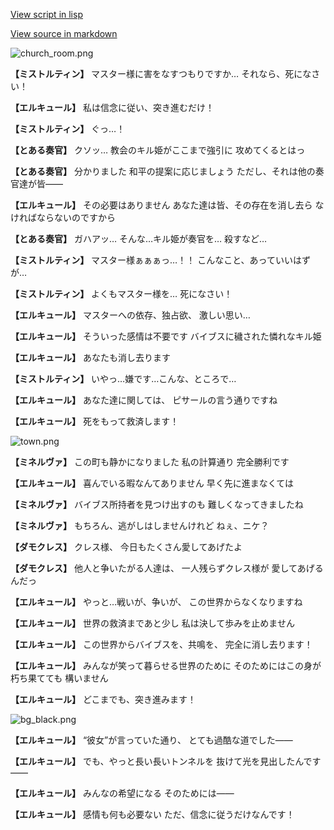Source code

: [View script in lisp](../scripts/110150550.txt)

[View source in markdown](110150550.md)

![church_room.png](../images/backgrounds/church_room.png)

**【ミストルティン】**
マスター様に害をなすつもりですか…
それなら、死になさい！

**【エルキュール】**
私は信念に従い、突き進むだけ！

**【ミストルティン】**
ぐっ…！

**【とある奏官】**
クソッ…
教会のキル姫がここまで強引に
攻めてくるとはっ

**【とある奏官】**
分かりました
和平の提案に応じましょう
ただし、それは他の奏官達が皆――

**【エルキュール】**
その必要はありません
あなた達は皆、その存在を消し去ら
なければならないのですから

**【とある奏官】**
ガハアッ…
そんな…キル姫が奏官を…
殺すなど…

**【ミストルティン】**
マスター様ぁぁぁっ…！！
こんなこと、あっていいはずが…

**【ミストルティン】**
よくもマスター様を…
死になさい！

**【エルキュール】**
マスターへの依存、独占欲、
激しい思い…

**【エルキュール】**
そういった感情は不要です
バイブスに穢された憐れなキル姫

**【エルキュール】**
あなたも消し去ります

**【ミストルティン】**
いやっ…嫌です…こんな、ところで…

**【エルキュール】**
あなた達に関しては、
ピサールの言う通りですね

**【エルキュール】**
死をもって救済します！

![town.png](../images/backgrounds/town.png)

**【ミネルヴァ】**
この町も静かになりました
私の計算通り
完全勝利です

**【エルキュール】**
喜んでいる暇なんてありません
早く先に進まなくては

**【ミネルヴァ】**
バイブス所持者を見つけ出すのも
難しくなってきましたね

**【ミネルヴァ】**
もちろん、逃がしはしませんけれど
ねぇ、ニケ？

**【ダモクレス】**
クレス様、
今日もたくさん愛してあげたよ

**【ダモクレス】**
他人と争いたがる人達は、
一人残らずクレス様が
愛してあげるんだっ

**【エルキュール】**
やっと…戦いが、争いが、
この世界からなくなりますね

**【エルキュール】**
世界の救済まであと少し
私は決して歩みを止めません

**【エルキュール】**
この世界からバイブスを、共鳴を、
完全に消し去ります！

**【エルキュール】**
みんなが笑って暮らせる世界のために
そのためにはこの身が朽ち果てても
構いません

**【エルキュール】**
どこまでも、突き進みます！

![bg_black.png](../images/backgrounds/bg_black.png)

**【エルキュール】**
“彼女”が言っていた通り、
とても過酷な道でした――

**【エルキュール】**
でも、やっと長い長いトンネルを
抜けて光を見出したんです――

**【エルキュール】**
みんなの希望になる
そのためには――

**【エルキュール】**
感情も何も必要ない
ただ、信念に従うだけなんです！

__________

WHAT YOU NEED TO DO
With the pictures omitted, print each line of the data above precisely as given.

OUTPUT FOR THIS EXERCISE
Source code

: [View script in lisp](../scripts/110150550.txt)

[View source in markdown](110150550.md)

![church_room.png](../images/backgrounds/church_room.png)

**【ミストルティン】**
マスター様に害をなすつもりですか…
それなら、死になさい！

**【エルキュール】**
私は信念に従い、突き進むだけ！

**【ミストルティン】**
ぐっ…！

**【とある奏官】**
クソッ…
教会のキル姫がここまで強引に
攻めてくるとはっ

**【とある奏官】**
分かりました
和平の提案に応じましょう
ただし、それは他の奏官達が皆――

**【エルキュール】**
その必要はありません
あなた達は皆、その存在を消し去ら
なければならないのですから

**【とある奏官】**
ガハアッ…
そんな…キル姫が奏官を…
殺すなど…

**【ミストルティン】**
マスター様ぁぁぁっ…！！
こんなこと、あっていいはずが…

**【ミストルティン】**
よくもマスター様を…
死になさい！

**【エルキュール】**
マスターへの依存、独占欲、
激しい思い…

**【エルキュール】**
そういった感情は不要です
バイブスに穢された憐れなキル姫

**【エルキュール】**
あなたも消し去ります

**【ミストルティン】**
いやっ…嫌です…こんな、ところで…

**【エルキュール】**
あなた達に関しては、
ピサールの言う通りですね

**【エルキュール】**
死をもって救済します！

![town.png](../images/backgrounds/town.png)

**【ミネルヴァ】**
この町も静かになりました
私の計算通り
完全勝利です

**【エルキュール】**
喜んでいる暇なんてありません
早く先に進まなくては

**【ミネルヴァ】**
バイブス所持者を見つけ出すのも
難しくなってきましたね

**【ミネルヴァ】**
もちろん、逃がしはしませんけれど
ねぇ、ニケ？

**【ダモクレス】**
クレス様、
今日もたくさん愛してあげたよ

**【ダモクレス】**
他人と争いたがる人達は、
一人残らずクレス様が
愛してあげるんだっ

**【エルキュール】**
やっと…戦いが、争いが、
この世界からなくなりますね

**【エルキュール】**
世界の救済まであと少し
私は決して歩みを止めません

**【エルキュール】**
この世界からバイブスを、共鳴を、
完全に消し去ります！

**【エルキュール】**
みんなが笑って暮らせる世界のために
そのためにはこの身が朽ち果てても
構いません

**【エルキュール】**
どこまでも、突き進みます！

![bg_black.png](../images/backgrounds/bg_black.png)

**【エルキュール】**
“彼女”が言っていた通り、
とても過酷な道でした――

**【エルキュール】**
でも、やっと長い長いトンネルを
抜けて光を見出したんです――

**【エルキュール】**
みんなの希望になる
そのためには――

**【エルキュール】**
感情も何も必要ない
ただ、信念に従うだけなんです！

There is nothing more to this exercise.